The concept of ‘Kiosk Retailing’ in the Indian retail scenario was virtually unknown until a few years-ago. Over the past few years, however, retail kiosks or mall kiosks have become an increasingly ubiquitous component of the retail and real estate landscape. The kiosk concept started gaining broad-based acceptance and success among the international retailers in the 90s; the model is now gradually getting a foothold in India.

Certainly, there are reasons for a kiosk scoring over a full size store – in terms of presenting a cozy yet convenient and eye-catching venue to attract the impulse buyers that pass through a mall aisle or a shopping centre space. According to Devangshu Dutta, CEO, Third Eyesight, "Kiosk retail can be defined by the presence of outlets with a small physical space in an open format with ‘temporary’ or even mobile fit-outs, but may be stationed at a place for a long time. The structure of a kiosk could be designed as a standalone structure like a terminal, or a semi-enclosed booth."

In general terms, kiosk retailing programmes are specified as ‘speciality leasing programmes’ and the retailers are called ‘speciality retailers’. Dutta says that any product that does not require a large amount of storage, can be sold without any preparation and served with minimal staff, is an ideal to be traded through the limited and open format of a kiosk. These can include physical products such as snacks, jewellery, holiday merchandise, novelties, or services such as financial products, simple medical check-ups, grooming and services etc.

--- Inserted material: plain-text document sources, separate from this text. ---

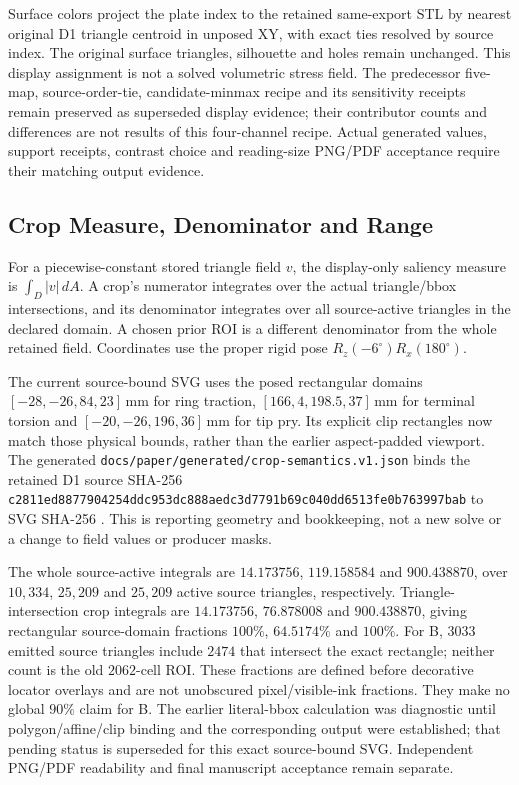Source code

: Surface colors project the plate index to the retained same-export STL by nearest original D1 triangle centroid in unposed XY, with exact ties resolved by source index. The original surface triangles, silhouette and holes remain unchanged. This display assignment is not a solved volumetric stress field. The predecessor five-map, source-order-tie, candidate-minmax recipe and its sensitivity receipts remain preserved as superseded display evidence; their contributor counts and differences are not results of this four-channel recipe. Actual generated values, support receipts, contrast choice and reading-size PNG/PDF acceptance require their matching output evidence.

\subsection{Crop Measure, Denominator and Range}
For a piecewise-constant stored triangle field $v$, the display-only saliency measure is $\int_D |v|\,dA$. A crop's numerator integrates over the actual triangle/bbox intersections, and its denominator integrates over all source-active triangles in the declared domain. A chosen prior ROI is a different denominator from the whole retained field. Coordinates use the proper rigid pose $R_z(-6^\circ)R_x(180^\circ)$.

The current source-bound SVG uses the posed rectangular domains $[-28,-26,84,23]\,\mathrm{mm}$ for ring traction, $[166,4,198.5,37]\,\mathrm{mm}$ for terminal torsion and $[-20,-26,196,36]\,\mathrm{mm}$ for tip pry. Its explicit clip rectangles now match those physical bounds, rather than the earlier aspect-padded viewport. The generated \nolinkurl{docs/paper/generated/crop-semantics.v1.json} binds the retained D1 source SHA-256 \nolinkurl{c2811ed8877904254ddc953dc888aedc3d7791b69c040dd6513fe0b763997bab} to SVG SHA-256 . This is reporting geometry and bookkeeping, not a new solve or a change to field values or producer masks.

The whole source-active integrals are $14.173756$, $119.158584$ and $900.438870$, over $10{,}334$, $25{,}209$ and $25{,}209$ active source triangles, respectively. Triangle-intersection crop integrals are $14.173756$, $76.878008$ and $900.438870$, giving rectangular source-domain fractions $100\%$, $64.5174\%$ and $100\%$. For B, $3033$ emitted source triangles include $2474$ that intersect the exact rectangle; neither count is the old $2062$-cell ROI. These fractions are defined before decorative locator overlays and are not unobscured pixel/visible-ink fractions. They make no global $90\%$ claim for B. The earlier literal-bbox calculation was diagnostic until polygon/affine/clip binding and the corresponding output were established; that pending status is superseded for this exact source-bound SVG. Independent PNG/PDF readability and final manuscript acceptance remain separate.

The benefits of a kiosk format include:

• Avoiding unnecessary in-store product inventory and associated warehouse costs
• They offer promotional opportunities for the retailer
• Help increase active footfalls for mall owners
• Reduce input costs by lowering employee headcount through self-service and multi-use models
• Offer extremely lean and mean communication
• Facilitate interaction with the service retailers and ease the way of availing their services
• Thus, result in incremental sales even at off-site locations with more compelling revenue returns

In India, retail kiosks can be seen in shopping plazas and malls as small retail outlets to sell products or to facilitate services. A few examples of the retailers leveraging the kiosk opportunity include fruit juice brand Mr. Orange from MX Foods, Candico India, Boost, wellness retailers such as Kaya Skin Clinic and Lakme, financial companies such as ICICI Bank, Citi Financial and Reliance Money, holiday package providers such as Club Mahindra or insurance firms such as Max New York Life Insurance etc. In each case, the mall allots a space either on rental or revenue sharing basis to the retailer depending on merchandise. A relatively advanced form of kiosk retailing can be seen in Europe and US. In Europe, kiosk retailing has evolved as a special, advantageous and cost-effective category in retailing and is strategically located in the malls at frequent stops. In the US, kiosk retailing has emerged as one of the effective platforms of low-cost, low-risk entrepreneurship. These retail kiosks are also known as ‘creative entrepreneurship’ showcasing product categories such as handicrafts or other essential low-budget home improvement essentials or personal usage products. One of the leading global kiosk consultants and trade magazine publisher Patricia Norins quoted that in the US about 25 percent of the 50,000 -plus kiosks in shopping malls are owned or operated by recent immigrants – thereby giving them a low-risk option to establish themselves.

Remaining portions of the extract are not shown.